[[ Data to process open ]]

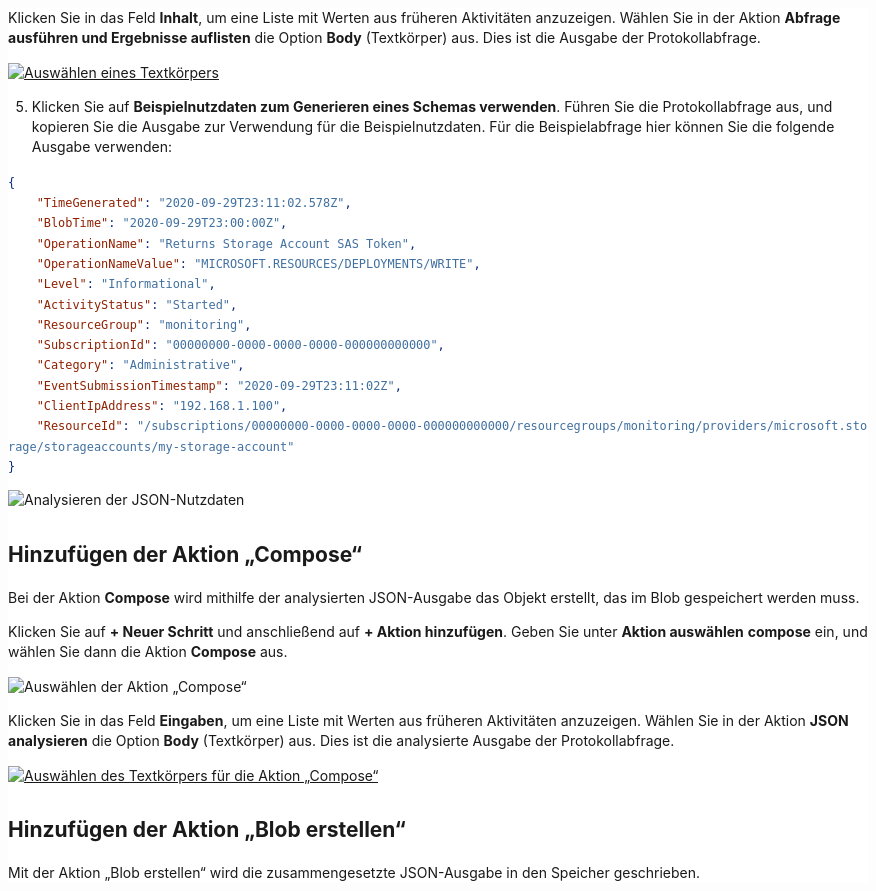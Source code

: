 Klicken Sie in das Feld **Inhalt**, um eine Liste mit Werten aus früheren Aktivitäten anzuzeigen. Wählen Sie in der Aktion **Abfrage ausführen und Ergebnisse auflisten** die Option **Body** (Textkörper) aus. Dies ist die Ausgabe der Protokollabfrage.

[![Auswählen eines Textkörpers](media/logs-export-logic-app/select-body.png)](media/logs-export-logic-app/select-body.png#lightbox)

5.  Klicken Sie auf **Beispielnutzdaten zum Generieren eines Schemas verwenden**. Führen Sie die Protokollabfrage aus, und kopieren Sie die Ausgabe zur Verwendung für die Beispielnutzdaten.  Für die Beispielabfrage hier können Sie die folgende Ausgabe verwenden:


```json
{
    "TimeGenerated": "2020-09-29T23:11:02.578Z",
    "BlobTime": "2020-09-29T23:00:00Z",
    "OperationName": "Returns Storage Account SAS Token",
    "OperationNameValue": "MICROSOFT.RESOURCES/DEPLOYMENTS/WRITE",
    "Level": "Informational",
    "ActivityStatus": "Started",
    "ResourceGroup": "monitoring",
    "SubscriptionId": "00000000-0000-0000-0000-000000000000",
    "Category": "Administrative",
    "EventSubmissionTimestamp": "2020-09-29T23:11:02Z",
    "ClientIpAddress": "192.168.1.100",
    "ResourceId": "/subscriptions/00000000-0000-0000-0000-000000000000/resourcegroups/monitoring/providers/microsoft.storage/storageaccounts/my-storage-account"
}
```



![Analysieren der JSON-Nutzdaten](media/logs-export-logic-app/parse-json-payload.png)

## <a name="add-the-compose-action"></a>Hinzufügen der Aktion „Compose“
Bei der Aktion **Compose** wird mithilfe der analysierten JSON-Ausgabe das Objekt erstellt, das im Blob gespeichert werden muss.

Klicken Sie auf **+ Neuer Schritt** und anschließend auf **+ Aktion hinzufügen**. Geben Sie unter **Aktion auswählen** **compose** ein, und wählen Sie dann die Aktion **Compose** aus.

![Auswählen der Aktion „Compose“](media/logs-export-logic-app/select-compose.png)


Klicken Sie in das Feld **Eingaben**, um eine Liste mit Werten aus früheren Aktivitäten anzuzeigen. Wählen Sie in der Aktion **JSON analysieren** die Option **Body** (Textkörper) aus. Dies ist die analysierte Ausgabe der Protokollabfrage.

[![Auswählen des Textkörpers für die Aktion „Compose“](media/logs-export-logic-app/select-body-compose.png)](media/logs-export-logic-app/select-body-compose.png#lightbox)


## <a name="add-the-create-blob-action"></a>Hinzufügen der Aktion „Blob erstellen“
Mit der Aktion „Blob erstellen“ wird die zusammengesetzte JSON-Ausgabe in den Speicher geschrieben.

[[ Data to process closed ]]

* [Work instructions]: The whole listing must come back verbatim, with no pictures included.

* [Answer area]:
Source code

: Klicken Sie in das Feld **Inhalt**, um eine Liste mit Werten aus früheren Aktivitäten anzuzeigen. Wählen Sie in der Aktion **Abfrage ausführen und Ergebnisse auflisten** die Option **Body** (Textkörper) aus. Dies ist die Ausgabe der Protokollabfrage.

[![Auswählen eines Textkörpers](media/logs-export-logic-app/select-body.png)](media/logs-export-logic-app/select-body.png#lightbox)

5.  Klicken Sie auf **Beispielnutzdaten zum Generieren eines Schemas verwenden**. Führen Sie die Protokollabfrage aus, und kopieren Sie die Ausgabe zur Verwendung für die Beispielnutzdaten.  Für die Beispielabfrage hier können Sie die folgende Ausgabe verwenden:


```json
{
    "TimeGenerated": "2020-09-29T23:11:02.578Z",
    "BlobTime": "2020-09-29T23:00:00Z",
    "OperationName": "Returns Storage Account SAS Token",
    "OperationNameValue": "MICROSOFT.RESOURCES/DEPLOYMENTS/WRITE",
    "Level": "Informational",
    "ActivityStatus": "Started",
    "ResourceGroup": "monitoring",
    "SubscriptionId": "00000000-0000-0000-0000-000000000000",
    "Category": "Administrative",
    "EventSubmissionTimestamp": "2020-09-29T23:11:02Z",
    "ClientIpAddress": "192.168.1.100",
    "ResourceId": "/subscriptions/00000000-0000-0000-0000-000000000000/resourcegroups/monitoring/providers/microsoft.storage/storageaccounts/my-storage-account"
}
```



![Analysieren der JSON-Nutzdaten](media/logs-export-logic-app/parse-json-payload.png)

## <a name="add-the-compose-action"></a>Hinzufügen der Aktion „Compose“
Bei der Aktion **Compose** wird mithilfe der analysierten JSON-Ausgabe das Objekt erstellt, das im Blob gespeichert werden muss.

Klicken Sie auf **+ Neuer Schritt** und anschließend auf **+ Aktion hinzufügen**. Geben Sie unter **Aktion auswählen** **compose** ein, und wählen Sie dann die Aktion **Compose** aus.

![Auswählen der Aktion „Compose“](media/logs-export-logic-app/select-compose.png)


Klicken Sie in das Feld **Eingaben**, um eine Liste mit Werten aus früheren Aktivitäten anzuzeigen. Wählen Sie in der Aktion **JSON analysieren** die Option **Body** (Textkörper) aus. Dies ist die analysierte Ausgabe der Protokollabfrage.

[![Auswählen des Textkörpers für die Aktion „Compose“](media/logs-export-logic-app/select-body-compose.png)](media/logs-export-logic-app/select-body-compose.png#lightbox)


## <a name="add-the-create-blob-action"></a>Hinzufügen der Aktion „Blob erstellen“
Mit der Aktion „Blob erstellen“ wird die zusammengesetzte JSON-Ausgabe in den Speicher geschrieben.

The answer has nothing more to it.